Exercise material:
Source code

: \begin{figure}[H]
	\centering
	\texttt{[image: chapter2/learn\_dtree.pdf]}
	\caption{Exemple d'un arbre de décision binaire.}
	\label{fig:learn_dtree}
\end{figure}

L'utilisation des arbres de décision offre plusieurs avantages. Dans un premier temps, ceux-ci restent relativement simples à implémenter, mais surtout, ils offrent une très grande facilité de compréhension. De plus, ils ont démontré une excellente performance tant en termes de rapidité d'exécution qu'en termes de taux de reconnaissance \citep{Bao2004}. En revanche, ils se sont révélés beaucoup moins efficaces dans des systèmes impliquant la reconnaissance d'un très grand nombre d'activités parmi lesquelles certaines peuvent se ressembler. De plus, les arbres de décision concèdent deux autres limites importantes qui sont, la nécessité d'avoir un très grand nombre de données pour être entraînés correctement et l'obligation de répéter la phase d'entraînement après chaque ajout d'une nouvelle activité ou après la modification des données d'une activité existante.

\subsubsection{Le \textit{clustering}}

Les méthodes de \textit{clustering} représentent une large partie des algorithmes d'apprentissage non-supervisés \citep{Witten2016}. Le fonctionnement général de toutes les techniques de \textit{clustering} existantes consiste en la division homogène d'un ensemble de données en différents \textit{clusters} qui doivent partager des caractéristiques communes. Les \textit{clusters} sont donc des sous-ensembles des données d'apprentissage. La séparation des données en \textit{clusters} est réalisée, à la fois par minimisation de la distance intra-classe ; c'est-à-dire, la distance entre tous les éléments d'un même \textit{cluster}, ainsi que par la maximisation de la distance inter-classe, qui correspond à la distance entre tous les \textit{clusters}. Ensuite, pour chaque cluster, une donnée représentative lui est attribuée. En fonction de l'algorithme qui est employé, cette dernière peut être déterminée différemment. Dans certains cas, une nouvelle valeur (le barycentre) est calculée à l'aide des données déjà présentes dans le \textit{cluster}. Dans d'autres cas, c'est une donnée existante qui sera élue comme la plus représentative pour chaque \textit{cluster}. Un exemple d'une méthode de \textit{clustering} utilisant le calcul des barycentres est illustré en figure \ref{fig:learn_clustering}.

Problem description:
For every record above, print an exact copy.

Task response:
Source code

: \begin{figure}[H]
	\centering
	\texttt{[image: chapter2/learn\_dtree.pdf]}
	\caption{Exemple d'un arbre de décision binaire.}
	\label{fig:learn_dtree}
\end{figure}

L'utilisation des arbres de décision offre plusieurs avantages. Dans un premier temps, ceux-ci restent relativement simples à implémenter, mais surtout, ils offrent une très grande facilité de compréhension. De plus, ils ont démontré une excellente performance tant en termes de rapidité d'exécution qu'en termes de taux de reconnaissance \citep{Bao2004}. En revanche, ils se sont révélés beaucoup moins efficaces dans des systèmes impliquant la reconnaissance d'un très grand nombre d'activités parmi lesquelles certaines peuvent se ressembler. De plus, les arbres de décision concèdent deux autres limites importantes qui sont, la nécessité d'avoir un très grand nombre de données pour être entraînés correctement et l'obligation de répéter la phase d'entraînement après chaque ajout d'une nouvelle activité ou après la modification des données d'une activité existante.

\subsubsection{Le \textit{clustering}}

Les méthodes de \textit{clustering} représentent une large partie des algorithmes d'apprentissage non-supervisés \citep{Witten2016}. Le fonctionnement général de toutes les techniques de \textit{clustering} existantes consiste en la division homogène d'un ensemble de données en différents \textit{clusters} qui doivent partager des caractéristiques communes. Les \textit{clusters} sont donc des sous-ensembles des données d'apprentissage. La séparation des données en \textit{clusters} est réalisée, à la fois par minimisation de la distance intra-classe ; c'est-à-dire, la distance entre tous les éléments d'un même \textit{cluster}, ainsi que par la maximisation de la distance inter-classe, qui correspond à la distance entre tous les \textit{clusters}. Ensuite, pour chaque cluster, une donnée représentative lui est attribuée. En fonction de l'algorithme qui est employé, cette dernière peut être déterminée différemment. Dans certains cas, une nouvelle valeur (le barycentre) est calculée à l'aide des données déjà présentes dans le \textit{cluster}. Dans d'autres cas, c'est une donnée existante qui sera élue comme la plus représentative pour chaque \textit{cluster}. Un exemple d'une méthode de \textit{clustering} utilisant le calcul des barycentres est illustré en figure \ref{fig:learn_clustering}.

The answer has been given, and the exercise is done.